- [WHAT NEEDS TO BE DONE] Your answer must be every record below, written out exactly as it appears.

★ ★ ★ ★ ★

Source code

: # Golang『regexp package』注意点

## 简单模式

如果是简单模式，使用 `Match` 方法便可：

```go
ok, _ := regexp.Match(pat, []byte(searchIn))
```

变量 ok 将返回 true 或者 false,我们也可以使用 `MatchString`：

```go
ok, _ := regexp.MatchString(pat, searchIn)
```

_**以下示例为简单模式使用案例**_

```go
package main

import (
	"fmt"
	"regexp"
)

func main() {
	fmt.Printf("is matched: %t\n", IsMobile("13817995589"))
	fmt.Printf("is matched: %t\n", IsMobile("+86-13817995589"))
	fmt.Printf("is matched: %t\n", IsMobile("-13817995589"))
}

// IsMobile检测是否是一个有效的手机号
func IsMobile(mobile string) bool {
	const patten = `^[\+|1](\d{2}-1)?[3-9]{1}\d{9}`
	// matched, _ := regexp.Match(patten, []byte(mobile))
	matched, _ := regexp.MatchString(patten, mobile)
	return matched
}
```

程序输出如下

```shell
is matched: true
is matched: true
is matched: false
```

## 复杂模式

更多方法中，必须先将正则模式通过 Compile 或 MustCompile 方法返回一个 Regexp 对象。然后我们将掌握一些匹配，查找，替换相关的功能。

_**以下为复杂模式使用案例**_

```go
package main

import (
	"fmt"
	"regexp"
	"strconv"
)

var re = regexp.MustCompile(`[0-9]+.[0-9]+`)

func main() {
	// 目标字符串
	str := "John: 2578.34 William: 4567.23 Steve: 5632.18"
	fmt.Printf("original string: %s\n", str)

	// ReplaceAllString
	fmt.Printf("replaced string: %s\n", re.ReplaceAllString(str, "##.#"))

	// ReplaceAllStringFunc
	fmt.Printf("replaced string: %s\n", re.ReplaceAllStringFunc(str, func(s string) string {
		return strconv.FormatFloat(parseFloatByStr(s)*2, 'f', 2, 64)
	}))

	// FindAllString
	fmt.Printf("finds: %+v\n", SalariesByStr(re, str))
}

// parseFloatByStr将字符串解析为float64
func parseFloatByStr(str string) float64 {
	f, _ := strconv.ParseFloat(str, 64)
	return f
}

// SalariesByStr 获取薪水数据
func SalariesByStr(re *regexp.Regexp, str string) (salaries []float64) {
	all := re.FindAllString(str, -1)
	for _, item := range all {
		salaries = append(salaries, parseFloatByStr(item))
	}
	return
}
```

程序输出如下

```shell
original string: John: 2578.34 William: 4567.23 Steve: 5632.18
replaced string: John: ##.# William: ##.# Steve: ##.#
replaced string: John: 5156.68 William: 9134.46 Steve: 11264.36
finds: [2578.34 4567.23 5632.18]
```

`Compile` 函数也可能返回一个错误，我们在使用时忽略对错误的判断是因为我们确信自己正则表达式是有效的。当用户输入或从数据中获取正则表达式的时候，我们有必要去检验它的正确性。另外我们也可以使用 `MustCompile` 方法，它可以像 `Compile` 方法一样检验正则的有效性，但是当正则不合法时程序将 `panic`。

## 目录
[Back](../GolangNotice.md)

★ ★ ★ ★ ★

- [TASK RESULT]
Source code

: # Golang『regexp package』注意点

## 简单模式

如果是简单模式，使用 `Match` 方法便可：

```go
ok, _ := regexp.Match(pat, []byte(searchIn))
```

变量 ok 将返回 true 或者 false,我们也可以使用 `MatchString`：

```go
ok, _ := regexp.MatchString(pat, searchIn)
```

_**以下示例为简单模式使用案例**_

```go
package main

import (
	"fmt"
	"regexp"
)

func main() {
	fmt.Printf("is matched: %t\n", IsMobile("13817995589"))
	fmt.Printf("is matched: %t\n", IsMobile("+86-13817995589"))
	fmt.Printf("is matched: %t\n", IsMobile("-13817995589"))
}

// IsMobile检测是否是一个有效的手机号
func IsMobile(mobile string) bool {
	const patten = `^[\+|1](\d{2}-1)?[3-9]{1}\d{9}`
	// matched, _ := regexp.Match(patten, []byte(mobile))
	matched, _ := regexp.MatchString(patten, mobile)
	return matched
}
```

程序输出如下

```shell
is matched: true
is matched: true
is matched: false
```

## 复杂模式

更多方法中，必须先将正则模式通过 Compile 或 MustCompile 方法返回一个 Regexp 对象。然后我们将掌握一些匹配，查找，替换相关的功能。

_**以下为复杂模式使用案例**_

```go
package main

import (
	"fmt"
	"regexp"
	"strconv"
)

var re = regexp.MustCompile(`[0-9]+.[0-9]+`)

func main() {
	// 目标字符串
	str := "John: 2578.34 William: 4567.23 Steve: 5632.18"
	fmt.Printf("original string: %s\n", str)

	// ReplaceAllString
	fmt.Printf("replaced string: %s\n", re.ReplaceAllString(str, "##.#"))

	// ReplaceAllStringFunc
	fmt.Printf("replaced string: %s\n", re.ReplaceAllStringFunc(str, func(s string) string {
		return strconv.FormatFloat(parseFloatByStr(s)*2, 'f', 2, 64)
	}))

	// FindAllString
	fmt.Printf("finds: %+v\n", SalariesByStr(re, str))
}

// parseFloatByStr将字符串解析为float64
func parseFloatByStr(str string) float64 {
	f, _ := strconv.ParseFloat(str, 64)
	return f
}

// SalariesByStr 获取薪水数据
func SalariesByStr(re *regexp.Regexp, str string) (salaries []float64) {
	all := re.FindAllString(str, -1)
	for _, item := range all {
		salaries = append(salaries, parseFloatByStr(item))
	}
	return
}
```

程序输出如下

```shell
original string: John: 2578.34 William: 4567.23 Steve: 5632.18
replaced string: John: ##.# William: ##.# Steve: ##.#
replaced string: John: 5156.68 William: 9134.46 Steve: 11264.36
finds: [2578.34 4567.23 5632.18]
```

`Compile` 函数也可能返回一个错误，我们在使用时忽略对错误的判断是因为我们确信自己正则表达式是有效的。当用户输入或从数据中获取正则表达式的时候，我们有必要去检验它的正确性。另外我们也可以使用 `MustCompile` 方法，它可以像 `Compile` 方法一样检验正则的有效性，但是当正则不合法时程序将 `panic`。

## 目录
[Back](../GolangNotice.md)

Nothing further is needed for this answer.